Last Modified: Monday, March 15, 2010 at 9:30 a.m.
Sonoma County schools are facing more cuts and teacher layoffs, with budget crises gripping the largest number of the county’s 40 school districts in 16 years.
More than 185 Sonoma County teachers received pink slips by Monday’s state notification deadline, part of the more than 22,000 teachers and other school employees statewide who have been told they might not have jobs next year as the state ratchets back what money it gives to education.
The layoff notices, which are required in anticipation of cuts in May, brought a student walkout at Cloverdale High School and will be followed by a planned protest at the state capital next Monday by students of higher education also frustrated by the state of education.
In addition, scores of other secretarial, custodial and food services jobs are slated to be cut but those positions don’t fall under the state’s March 15 notification deadline and some districts are still assessing the number of cuts needed.
Under mounting financial pressure, seven of Sonoma County’s 40 school districts are expected to remain in qualified financial status, meaning they won’t meet reserve and cash flow minimums over approximately three years.
In addition, board members for the Cotati-Rohnert Park district, the third largest district in Sonoma County at about 6,000 students, last week declared it is not certain it can meet its financial minimums this year or next. That formal “negative” designation comes despite deep cuts the district has approved to deal with declining enrollment and staggering funding cuts from Sacramento.
In total it marks the greatest number of financially strapped schools the County has seen since the early 1990s, according to Denise Calvert, assistant superintendent of the Sonoma County Office of Education, which has budgetary oversight for the county’s 40 school districts.
“Generally districts come out of qualified and back to positive status, but this particular year, the state budget problems have been so protracted, it’s harder to get back to positive,” she said.
In Cotati-Rohnert Park, board members have approved the closure of one of two middle schools and expect to cut 29 middle and high school teaching positions, while hiring back 9 teachers at the elementary school level.
In qualified status are Forestville, Piner-Olivet, Sebastopol, West Sonoma County, Cloverdale, Geyserville and Healdsburg.

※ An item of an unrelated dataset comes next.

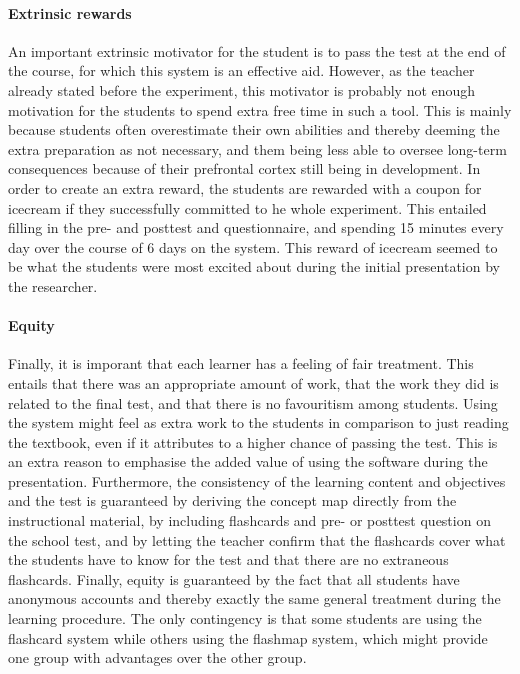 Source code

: \paragraph{Extrinsic rewards} An important extrinsic motivator for the student is to pass the test at the end of the course, for which this system is an effective aid. However, as the teacher already stated before the experiment, this motivator is probably not enough motivation for the students to spend extra free time in such a tool. This is mainly because students often overestimate their own abilities and thereby deeming the extra preparation as not necessary, and them being less able to oversee long-term consequences because of their prefrontal cortex still being in development. In order to create an extra reward, the students are rewarded with a coupon for icecream if they successfully committed to he whole experiment. This entailed filling in the pre- and posttest and questionnaire, and spending 15 minutes every day over the course of 6 days on the system. This reward of icecream seemed to be what the students were most excited about during the initial presentation by the researcher.

\paragraph{Equity} Finally, it is imporant that each learner has a feeling of fair treatment. This entails that there was an appropriate amount of work, that the work they did is related to the final test, and that there is no favouritism among students. Using the system might feel as extra work to the students in comparison to just reading the textbook, even if it attributes to a higher chance of passing the test. This is an extra reason to emphasise the added value of using the software during the presentation. Furthermore, the consistency of the learning content and objectives and the test is guaranteed by deriving the concept map directly from the instructional material, by including flashcards and pre- or posttest question on the school test, and by letting the teacher confirm that the flashcards cover what the students have to know for the test and that there are no extraneous flashcards. Finally, equity is guaranteed by the fact that all students have anonymous accounts and thereby exactly the same general treatment during the learning procedure. The only contingency is that some students are using the flashcard system while others using the flashmap system, which might provide one group with advantages over the other group.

Piner—Olivet is cutting costs by shuttering Piner Elementary School next fall, and other districts are issuing scores of pink slips in preparation for the announcement of even deeper fiscal woes when Gov. Arnold Schwarzenegger releases a revised state budget in May.
“I would anticipate more bad news because there is a $21 billion gap and the governor was counting on $6 billion from the feds and that’s not going to happen,” Calvert said.
“You have to be prepared for the worst because in school districts, 85 percent of your budget is staffing. That is why the (layoff) notices become so significant — because there is very little room elsewhere in your budget to cut,” she said.
Many local school officials said they were aggressive in issuing layoff warnings with the hope that at least some jobs would survive.
“Just to protect ourselves financially, we (noticed teachers) as if we were eliminating class size reduction but we don’t believe we’ll have to,” said Bellevue Superintendent Tony Roehrick.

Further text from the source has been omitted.